Could we do this for CSS-in-JS next please? With React 18 making a strong push for compiled CSS, we have libraries now that let you write CSS (compiled) using Typescript. This is also absolutely crazy to me because we COULD BE JUST WRITING CSS instead (especially with variable support).

3 comments

CSS has been mangled so many different ways, including the loathsome Tailwind, that I can't imagine what a newb web dev has to plough through these days. Some of us with longer memories were overjoyed to see browsers finally adopting standards after the erosion of Microsoft's reign but now it appears we're intent on destroying the value of what we waited 15 years for. Fer Kreissakes just write raw, unadulterated CSS and enjoy your freedom from the CSS hacks that were unavoidable back in the late 90s/early 2000s.
Refreshing to see someone else who hates Tailwind. It's a nightmare.
Haha, I love Tailwind and Tachyons! Writing CSS is still a PITA.
The worst Tailwind I've seen is HTML littered with a, a:hover etc. declarations on every hyperlink. OK, you can create a global Tailwind stylesheet in your config but doesn't that defeat Tailwind's purpose?
According to Adam Wathan himself in 2020, yes, it does:

https://twitter.com/adamwathan/status/1226511611592085504

Oh, and that's discounting responsive breakpoints. So if you have 3 of those that can be 3 lots of a, a:hover etc. for every hyperlink. You couldn't make this up.
What do you prefer & why?

As a somewhat outsider to CSS I look at tailwind and don't feel excited but I do wonder if thats as good as it gets.

I prefer CSS. We even have browser support for CSS variables now so what else do you need? Tailwind wipes out half of the features of CSS and replaces them with mindless inline repetition and bloat all in the name of convenience. I call it inconvenience and refuse to work on Tailwind projects.
> We even have browser support for CSS variables now so what else do you need?

Not writing CSS in a different file and have it applied to all my page would be a start. Creating a class for each different component and then writing CSS for that component is not really great. I like the Svelte way where you have your components that have HTML, CSS and JS, and some global CSS too.

> Not writing CSS in a different file and have it applied to all my page would be a start.

Are you saying you do or don't want CSS in a different file? You can have whichever you please. You can put your CSS in style tags on an html document if you want, or use javascript to inject a style tag wherever, that you can write inside a template string, I guess. Depending on whatever templating language system you're using, you can put css in that language's version of style blocks, such as in React or Vue I've seen .jsx or .vue files with blocks of styling code in them (usually just option 2 above with sugar, using js to inject a style tag).

> Creating a class for each different component and then writing CSS for that component is not really great.

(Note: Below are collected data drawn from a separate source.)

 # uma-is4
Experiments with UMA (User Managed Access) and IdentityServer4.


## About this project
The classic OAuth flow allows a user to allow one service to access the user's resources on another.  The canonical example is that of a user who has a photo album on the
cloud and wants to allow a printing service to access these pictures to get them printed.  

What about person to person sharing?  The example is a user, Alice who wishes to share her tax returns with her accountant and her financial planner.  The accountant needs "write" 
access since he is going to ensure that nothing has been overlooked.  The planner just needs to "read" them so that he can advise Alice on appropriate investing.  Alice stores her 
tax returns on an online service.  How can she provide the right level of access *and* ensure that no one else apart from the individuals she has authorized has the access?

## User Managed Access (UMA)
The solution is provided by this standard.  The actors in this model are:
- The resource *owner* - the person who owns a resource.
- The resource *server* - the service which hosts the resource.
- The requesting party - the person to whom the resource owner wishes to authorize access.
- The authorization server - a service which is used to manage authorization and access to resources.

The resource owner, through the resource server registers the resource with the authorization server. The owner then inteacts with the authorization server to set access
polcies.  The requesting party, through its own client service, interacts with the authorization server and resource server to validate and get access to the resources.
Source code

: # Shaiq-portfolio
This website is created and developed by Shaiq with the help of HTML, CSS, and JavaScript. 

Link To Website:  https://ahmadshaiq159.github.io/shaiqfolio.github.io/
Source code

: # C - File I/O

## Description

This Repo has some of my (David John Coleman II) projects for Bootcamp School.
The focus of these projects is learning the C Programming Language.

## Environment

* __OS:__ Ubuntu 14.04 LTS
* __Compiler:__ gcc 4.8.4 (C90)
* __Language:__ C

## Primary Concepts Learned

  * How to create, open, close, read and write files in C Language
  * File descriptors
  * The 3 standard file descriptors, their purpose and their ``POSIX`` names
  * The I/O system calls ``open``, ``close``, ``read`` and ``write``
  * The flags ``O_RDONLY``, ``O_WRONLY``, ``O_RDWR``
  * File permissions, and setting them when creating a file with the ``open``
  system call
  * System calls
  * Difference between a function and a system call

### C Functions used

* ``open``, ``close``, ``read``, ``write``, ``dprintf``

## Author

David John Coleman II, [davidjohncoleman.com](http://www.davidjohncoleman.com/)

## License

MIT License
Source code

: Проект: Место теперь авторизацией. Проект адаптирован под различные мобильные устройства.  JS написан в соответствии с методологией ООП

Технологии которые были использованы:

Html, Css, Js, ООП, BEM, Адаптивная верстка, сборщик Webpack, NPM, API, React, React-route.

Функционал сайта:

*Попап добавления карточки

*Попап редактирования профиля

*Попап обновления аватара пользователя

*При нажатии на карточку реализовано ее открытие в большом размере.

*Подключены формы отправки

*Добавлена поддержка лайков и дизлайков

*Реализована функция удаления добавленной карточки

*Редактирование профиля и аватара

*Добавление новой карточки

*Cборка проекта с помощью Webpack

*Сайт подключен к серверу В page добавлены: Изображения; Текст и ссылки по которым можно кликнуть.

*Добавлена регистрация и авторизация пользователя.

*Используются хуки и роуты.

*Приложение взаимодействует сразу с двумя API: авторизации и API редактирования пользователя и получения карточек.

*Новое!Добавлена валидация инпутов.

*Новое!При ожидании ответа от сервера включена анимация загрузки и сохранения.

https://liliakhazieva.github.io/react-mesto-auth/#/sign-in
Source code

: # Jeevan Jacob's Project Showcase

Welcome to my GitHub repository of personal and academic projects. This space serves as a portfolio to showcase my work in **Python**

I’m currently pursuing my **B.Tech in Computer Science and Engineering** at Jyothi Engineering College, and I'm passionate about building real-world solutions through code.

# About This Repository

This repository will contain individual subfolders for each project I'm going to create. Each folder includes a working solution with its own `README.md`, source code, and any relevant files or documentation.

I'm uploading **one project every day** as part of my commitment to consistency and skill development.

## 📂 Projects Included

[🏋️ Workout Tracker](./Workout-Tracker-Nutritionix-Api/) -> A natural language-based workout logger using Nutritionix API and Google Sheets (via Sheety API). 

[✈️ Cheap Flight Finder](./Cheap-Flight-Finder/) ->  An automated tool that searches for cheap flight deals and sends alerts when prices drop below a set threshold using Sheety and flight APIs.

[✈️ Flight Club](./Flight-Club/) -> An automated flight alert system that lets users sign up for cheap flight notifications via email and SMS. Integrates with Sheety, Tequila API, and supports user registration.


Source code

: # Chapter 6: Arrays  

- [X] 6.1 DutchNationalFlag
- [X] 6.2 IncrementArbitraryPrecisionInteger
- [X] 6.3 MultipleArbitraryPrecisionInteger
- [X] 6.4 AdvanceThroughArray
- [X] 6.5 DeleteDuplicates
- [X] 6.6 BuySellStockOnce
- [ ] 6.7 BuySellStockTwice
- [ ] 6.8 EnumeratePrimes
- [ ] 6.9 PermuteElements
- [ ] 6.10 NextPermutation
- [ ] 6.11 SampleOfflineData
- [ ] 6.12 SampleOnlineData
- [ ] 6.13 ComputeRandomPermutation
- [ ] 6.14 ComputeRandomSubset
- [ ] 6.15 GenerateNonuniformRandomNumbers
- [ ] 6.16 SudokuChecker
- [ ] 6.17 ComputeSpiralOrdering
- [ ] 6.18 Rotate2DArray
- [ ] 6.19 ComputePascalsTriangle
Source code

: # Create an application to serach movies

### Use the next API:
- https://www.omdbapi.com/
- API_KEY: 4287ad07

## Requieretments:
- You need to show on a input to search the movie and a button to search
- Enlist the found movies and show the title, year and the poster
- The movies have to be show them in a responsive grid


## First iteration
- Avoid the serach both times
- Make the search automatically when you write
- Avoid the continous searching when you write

You can use CSS variables and basic rules to combine styles if you'd like? I'm not exactly sure what you mean. I mean, the styles cascade, what are you trying to accomplish that can't be done easily by using a universal rule to apply some baseline fonts or what have you?

From what I can tell, this is a very common take. Especially on this site.
Wow, I truly hope you are wrong. Non-scoped CSS where you have to come up with names for everything and that doesn't live right next to the markup in the same file as the component is the worst. The whole cascading part is also something I hope I never have to deal with again with conflicting styles being inherited and overridden all over the place. Just let me isolate everything and let me freely copy a component file with all styling included without relying on any global CSS.
What do you do to keep your inter component styling in sync?
In my experience, this is usually solved with more TS/JS abstractions, something like global theming. Often they are hacky and poorly implemented, and always they are leaky.
I have a whole piece coming down the pipeline on this.

I think a huge reason the js crowd got away with the "better DX" spiel is because CSS got left on the side.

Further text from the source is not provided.